··· Source records

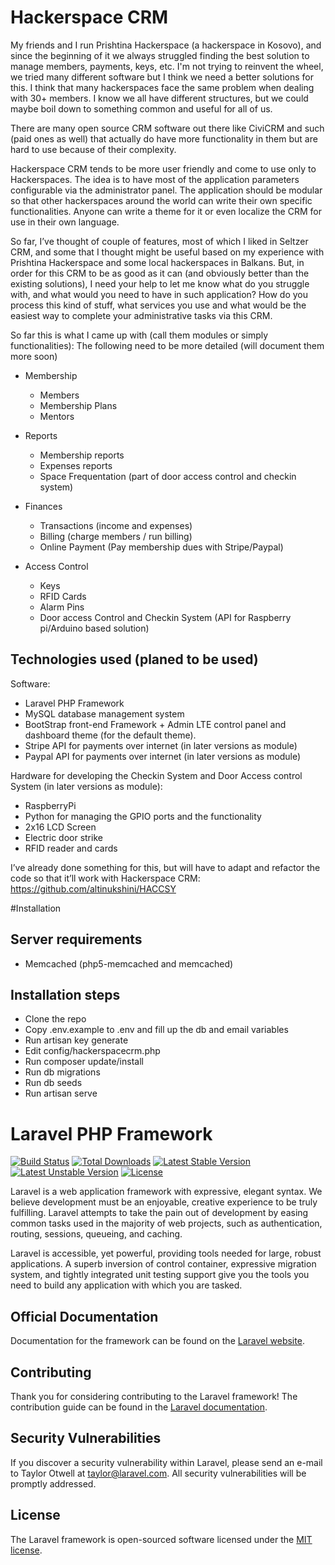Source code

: # Hackerspace CRM

My friends and I run Prishtina Hackerspace (a hackerspace in Kosovo), and since the beginning of it we always struggled finding the best solution to manage members, payments, keys, etc. I'm not trying to reinvent the wheel, we tried many different software but I think we need a better solutions for this. I think that many hackerspaces face the same problem when dealing with 30+ members. I know we all have different structures, but we could maybe boil down to something common and useful for all of us.

There are many open source CRM software out there like CiviCRM and such (paid ones as well) that actually do have more functionality in them but are hard to use because of their complexity.

Hackerspace CRM tends to be more user friendly and come to use only to Hackerspaces. 
The idea is to have most of the application parameters configurable via the administrator panel. The application should be modular so that other hackerspaces around the world can write their own specific functionalities. Anyone can write a theme for it or even localize the CRM for use in their own language.

So far, I’ve thought of couple of features, most of which I liked in Seltzer CRM, and some that I thought might be useful based on my experience with Prishtina Hackerspace and some local hackerspaces in Balkans.
But, in order for this CRM to be as good as it can (and obviously better than the existing solutions), I need your help to let me know what do you struggle with, and what would you need to have in such application? How do you process this kind of stuff, what services you use and what would be the easiest way to complete your administrative tasks via this CRM.

So far this is what I came up with (call them modules or simply functionalities):
The following need to be more detailed (will document them more soon)
- Membership
  - Members
  - Membership Plans
  - Mentors

- Reports
  - Membership reports
  - Expenses reports
  - Space Frequentation (part of door access control and checkin system)

- Finances
  - Transactions (income and expenses)
  - Billing (charge members / run billing)
  - Online Payment (Pay membership dues with Stripe/Paypal)

- Access Control
  - Keys
  - RFID Cards
  - Alarm Pins
  - Door access Control and Checkin System (API for Raspberry pi/Arduino based solution)

## Technologies used (planed to be used)

Software:
- Laravel PHP Framework
- MySQL database management system
- BootStrap front-end Framework + Admin LTE control panel and dashboard theme (for the default theme).
- Stripe API for payments over internet (in later versions as module)
- Paypal API for payments over internet (in later versions as module)

Hardware for developing the Checkin System and Door Access control System (in later versions as module):
- RaspberryPi
- Python for managing the GPIO ports and the functionality
- 2x16 LCD Screen
- Electric door strike
- RFID reader and cards

I’ve already done something for this, but will have to adapt and refactor the code so that it’ll work with Hackerspace CRM: https://github.com/altinukshini/HACCSY

#Installation

## Server requirements

- Memcached (php5-memcached and memcached)

## Installation steps

- Clone the repo
- Copy .env.example to .env and fill up the db and email variables
- Run artisan key generate
- Edit config/hackerspacecrm.php
- Run composer update/install
- Run db migrations
- Run db seeds
- Run artisan serve

# Laravel PHP Framework

[![Build Status](https://travis-ci.org/laravel/framework.svg)](https://travis-ci.org/laravel/framework)
[![Total Downloads](https://poser.pugx.org/laravel/framework/d/total.svg)](https://packagist.org/packages/laravel/framework)
[![Latest Stable Version](https://poser.pugx.org/laravel/framework/v/stable.svg)](https://packagist.org/packages/laravel/framework)
[![Latest Unstable Version](https://poser.pugx.org/laravel/framework/v/unstable.svg)](https://packagist.org/packages/laravel/framework)
[![License](https://poser.pugx.org/laravel/framework/license.svg)](https://packagist.org/packages/laravel/framework)

Laravel is a web application framework with expressive, elegant syntax. We believe development must be an enjoyable, creative experience to be truly fulfilling. Laravel attempts to take the pain out of development by easing common tasks used in the majority of web projects, such as authentication, routing, sessions, queueing, and caching.

Laravel is accessible, yet powerful, providing tools needed for large, robust applications. A superb inversion of control container, expressive migration system, and tightly integrated unit testing support give you the tools you need to build any application with which you are tasked.

## Official Documentation

Documentation for the framework can be found on the [Laravel website](http://laravel.com/docs).

## Contributing

Thank you for considering contributing to the Laravel framework! The contribution guide can be found in the [Laravel documentation](http://laravel.com/docs/contributions).

## Security Vulnerabilities

If you discover a security vulnerability within Laravel, please send an e-mail to Taylor Otwell at taylor@laravel.com. All security vulnerabilities will be promptly addressed.

## License

The Laravel framework is open-sourced software licensed under the [MIT license](http://opensource.org/licenses/MIT).
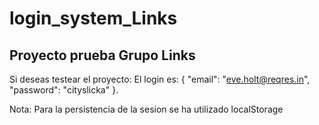 # login_system_Links
## Proyecto prueba Grupo Links

Si deseas testear el proyecto: El login es: {
    "email": "eve.holt@reqres.in",
    "password": "cityslicka"
    }.
    
Nota: Para la persistencia de la sesion se ha utilizado localStorage
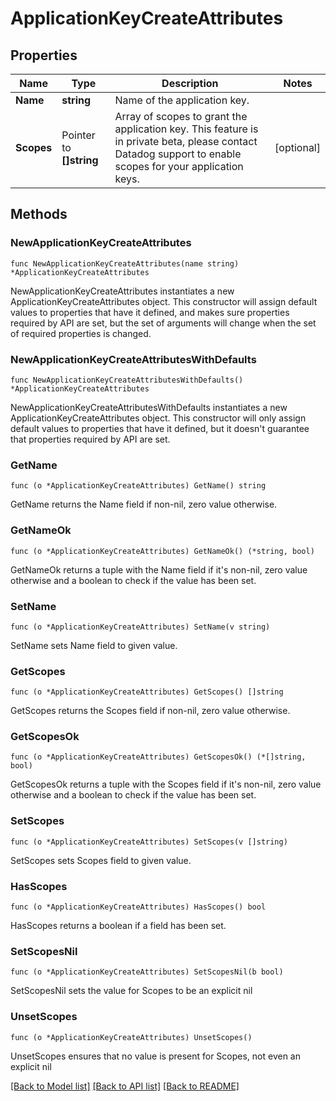 # ApplicationKeyCreateAttributes

## Properties

Name | Type | Description | Notes
---- | ---- | ----------- | ------
**Name** | **string** | Name of the application key. | 
**Scopes** | Pointer to **[]string** | Array of scopes to grant the application key. This feature is in private beta, please contact Datadog support to enable scopes for your application keys. | [optional] 

## Methods

### NewApplicationKeyCreateAttributes

`func NewApplicationKeyCreateAttributes(name string) *ApplicationKeyCreateAttributes`

NewApplicationKeyCreateAttributes instantiates a new ApplicationKeyCreateAttributes object.
This constructor will assign default values to properties that have it defined,
and makes sure properties required by API are set, but the set of arguments
will change when the set of required properties is changed.

### NewApplicationKeyCreateAttributesWithDefaults

`func NewApplicationKeyCreateAttributesWithDefaults() *ApplicationKeyCreateAttributes`

NewApplicationKeyCreateAttributesWithDefaults instantiates a new ApplicationKeyCreateAttributes object.
This constructor will only assign default values to properties that have it defined,
but it doesn't guarantee that properties required by API are set.

### GetName

`func (o *ApplicationKeyCreateAttributes) GetName() string`

GetName returns the Name field if non-nil, zero value otherwise.

### GetNameOk

`func (o *ApplicationKeyCreateAttributes) GetNameOk() (*string, bool)`

GetNameOk returns a tuple with the Name field if it's non-nil, zero value otherwise
and a boolean to check if the value has been set.

### SetName

`func (o *ApplicationKeyCreateAttributes) SetName(v string)`

SetName sets Name field to given value.


### GetScopes

`func (o *ApplicationKeyCreateAttributes) GetScopes() []string`

GetScopes returns the Scopes field if non-nil, zero value otherwise.

### GetScopesOk

`func (o *ApplicationKeyCreateAttributes) GetScopesOk() (*[]string, bool)`

GetScopesOk returns a tuple with the Scopes field if it's non-nil, zero value otherwise
and a boolean to check if the value has been set.

### SetScopes

`func (o *ApplicationKeyCreateAttributes) SetScopes(v []string)`

SetScopes sets Scopes field to given value.

### HasScopes

`func (o *ApplicationKeyCreateAttributes) HasScopes() bool`

HasScopes returns a boolean if a field has been set.

### SetScopesNil

`func (o *ApplicationKeyCreateAttributes) SetScopesNil(b bool)`

 SetScopesNil sets the value for Scopes to be an explicit nil

### UnsetScopes
`func (o *ApplicationKeyCreateAttributes) UnsetScopes()`

UnsetScopes ensures that no value is present for Scopes, not even an explicit nil

[[Back to Model list]](../README.md#documentation-for-models) [[Back to API list]](../README.md#documentation-for-api-endpoints) [[Back to README]](../README.md)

······

**Task instructions:**
The finished answer is an exact repetition of the listing, with every picture removed.

**Written answer:**
Source code

: # Hackerspace CRM

My friends and I run Prishtina Hackerspace (a hackerspace in Kosovo), and since the beginning of it we always struggled finding the best solution to manage members, payments, keys, etc. I'm not trying to reinvent the wheel, we tried many different software but I think we need a better solutions for this. I think that many hackerspaces face the same problem when dealing with 30+ members. I know we all have different structures, but we could maybe boil down to something common and useful for all of us.

There are many open source CRM software out there like CiviCRM and such (paid ones as well) that actually do have more functionality in them but are hard to use because of their complexity.

Hackerspace CRM tends to be more user friendly and come to use only to Hackerspaces. 
The idea is to have most of the application parameters configurable via the administrator panel. The application should be modular so that other hackerspaces around the world can write their own specific functionalities. Anyone can write a theme for it or even localize the CRM for use in their own language.

So far, I’ve thought of couple of features, most of which I liked in Seltzer CRM, and some that I thought might be useful based on my experience with Prishtina Hackerspace and some local hackerspaces in Balkans.
But, in order for this CRM to be as good as it can (and obviously better than the existing solutions), I need your help to let me know what do you struggle with, and what would you need to have in such application? How do you process this kind of stuff, what services you use and what would be the easiest way to complete your administrative tasks via this CRM.

So far this is what I came up with (call them modules or simply functionalities):
The following need to be more detailed (will document them more soon)
- Membership
  - Members
  - Membership Plans
  - Mentors

- Reports
  - Membership reports
  - Expenses reports
  - Space Frequentation (part of door access control and checkin system)

- Finances
  - Transactions (income and expenses)
  - Billing (charge members / run billing)
  - Online Payment (Pay membership dues with Stripe/Paypal)

- Access Control
  - Keys
  - RFID Cards
  - Alarm Pins
  - Door access Control and Checkin System (API for Raspberry pi/Arduino based solution)

## Technologies used (planed to be used)

Software:
- Laravel PHP Framework
- MySQL database management system
- BootStrap front-end Framework + Admin LTE control panel and dashboard theme (for the default theme).
- Stripe API for payments over internet (in later versions as module)
- Paypal API for payments over internet (in later versions as module)

Hardware for developing the Checkin System and Door Access control System (in later versions as module):
- RaspberryPi
- Python for managing the GPIO ports and the functionality
- 2x16 LCD Screen
- Electric door strike
- RFID reader and cards

I’ve already done something for this, but will have to adapt and refactor the code so that it’ll work with Hackerspace CRM: https://github.com/altinukshini/HACCSY

#Installation

## Server requirements

- Memcached (php5-memcached and memcached)

## Installation steps

- Clone the repo
- Copy .env.example to .env and fill up the db and email variables
- Run artisan key generate
- Edit config/hackerspacecrm.php
- Run composer update/install
- Run db migrations
- Run db seeds
- Run artisan serve

# Laravel PHP Framework

[![Build Status](https://travis-ci.org/laravel/framework.svg)](https://travis-ci.org/laravel/framework)
[![Total Downloads](https://poser.pugx.org/laravel/framework/d/total.svg)](https://packagist.org/packages/laravel/framework)
[![Latest Stable Version](https://poser.pugx.org/laravel/framework/v/stable.svg)](https://packagist.org/packages/laravel/framework)
[![Latest Unstable Version](https://poser.pugx.org/laravel/framework/v/unstable.svg)](https://packagist.org/packages/laravel/framework)
[![License](https://poser.pugx.org/laravel/framework/license.svg)](https://packagist.org/packages/laravel/framework)

Laravel is a web application framework with expressive, elegant syntax. We believe development must be an enjoyable, creative experience to be truly fulfilling. Laravel attempts to take the pain out of development by easing common tasks used in the majority of web projects, such as authentication, routing, sessions, queueing, and caching.

Laravel is accessible, yet powerful, providing tools needed for large, robust applications. A superb inversion of control container, expressive migration system, and tightly integrated unit testing support give you the tools you need to build any application with which you are tasked.

## Official Documentation

Documentation for the framework can be found on the [Laravel website](http://laravel.com/docs).

## Contributing

Thank you for considering contributing to the Laravel framework! The contribution guide can be found in the [Laravel documentation](http://laravel.com/docs/contributions).

## Security Vulnerabilities

If you discover a security vulnerability within Laravel, please send an e-mail to Taylor Otwell at taylor@laravel.com. All security vulnerabilities will be promptly addressed.

## License

The Laravel framework is open-sourced software licensed under the [MIT license](http://opensource.org/licenses/MIT).
 # login_system_Links
## Proyecto prueba Grupo Links

Si deseas testear el proyecto: El login es: {
    "email": "eve.holt@reqres.in",
    "password": "cityslicka"
    }.
    
Nota: Para la persistencia de la sesion se ha utilizado localStorage
 # ApplicationKeyCreateAttributes

## Properties

Name | Type | Description | Notes
---- | ---- | ----------- | ------
**Name** | **string** | Name of the application key. | 
**Scopes** | Pointer to **[]string** | Array of scopes to grant the application key. This feature is in private beta, please contact Datadog support to enable scopes for your application keys. | [optional] 

## Methods

### NewApplicationKeyCreateAttributes

`func NewApplicationKeyCreateAttributes(name string) *ApplicationKeyCreateAttributes`

NewApplicationKeyCreateAttributes instantiates a new ApplicationKeyCreateAttributes object.
This constructor will assign default values to properties that have it defined,
and makes sure properties required by API are set, but the set of arguments
will change when the set of required properties is changed.

### NewApplicationKeyCreateAttributesWithDefaults

`func NewApplicationKeyCreateAttributesWithDefaults() *ApplicationKeyCreateAttributes`

NewApplicationKeyCreateAttributesWithDefaults instantiates a new ApplicationKeyCreateAttributes object.
This constructor will only assign default values to properties that have it defined,
but it doesn't guarantee that properties required by API are set.

### GetName

`func (o *ApplicationKeyCreateAttributes) GetName() string`

GetName returns the Name field if non-nil, zero value otherwise.

### GetNameOk

`func (o *ApplicationKeyCreateAttributes) GetNameOk() (*string, bool)`

GetNameOk returns a tuple with the Name field if it's non-nil, zero value otherwise
and a boolean to check if the value has been set.

### SetName

`func (o *ApplicationKeyCreateAttributes) SetName(v string)`

SetName sets Name field to given value.


### GetScopes

`func (o *ApplicationKeyCreateAttributes) GetScopes() []string`

GetScopes returns the Scopes field if non-nil, zero value otherwise.

### GetScopesOk

`func (o *ApplicationKeyCreateAttributes) GetScopesOk() (*[]string, bool)`

GetScopesOk returns a tuple with the Scopes field if it's non-nil, zero value otherwise
and a boolean to check if the value has been set.

### SetScopes

`func (o *ApplicationKeyCreateAttributes) SetScopes(v []string)`

SetScopes sets Scopes field to given value.

### HasScopes

`func (o *ApplicationKeyCreateAttributes) HasScopes() bool`

HasScopes returns a boolean if a field has been set.

### SetScopesNil

`func (o *ApplicationKeyCreateAttributes) SetScopesNil(b bool)`

 SetScopesNil sets the value for Scopes to be an explicit nil

### UnsetScopes
`func (o *ApplicationKeyCreateAttributes) UnsetScopes()`

UnsetScopes ensures that no value is present for Scopes, not even an explicit nil

[[Back to Model list]](../README.md#documentation-for-models) [[Back to API list]](../README.md#documentation-for-api-endpoints) [[Back to README]](../README.md)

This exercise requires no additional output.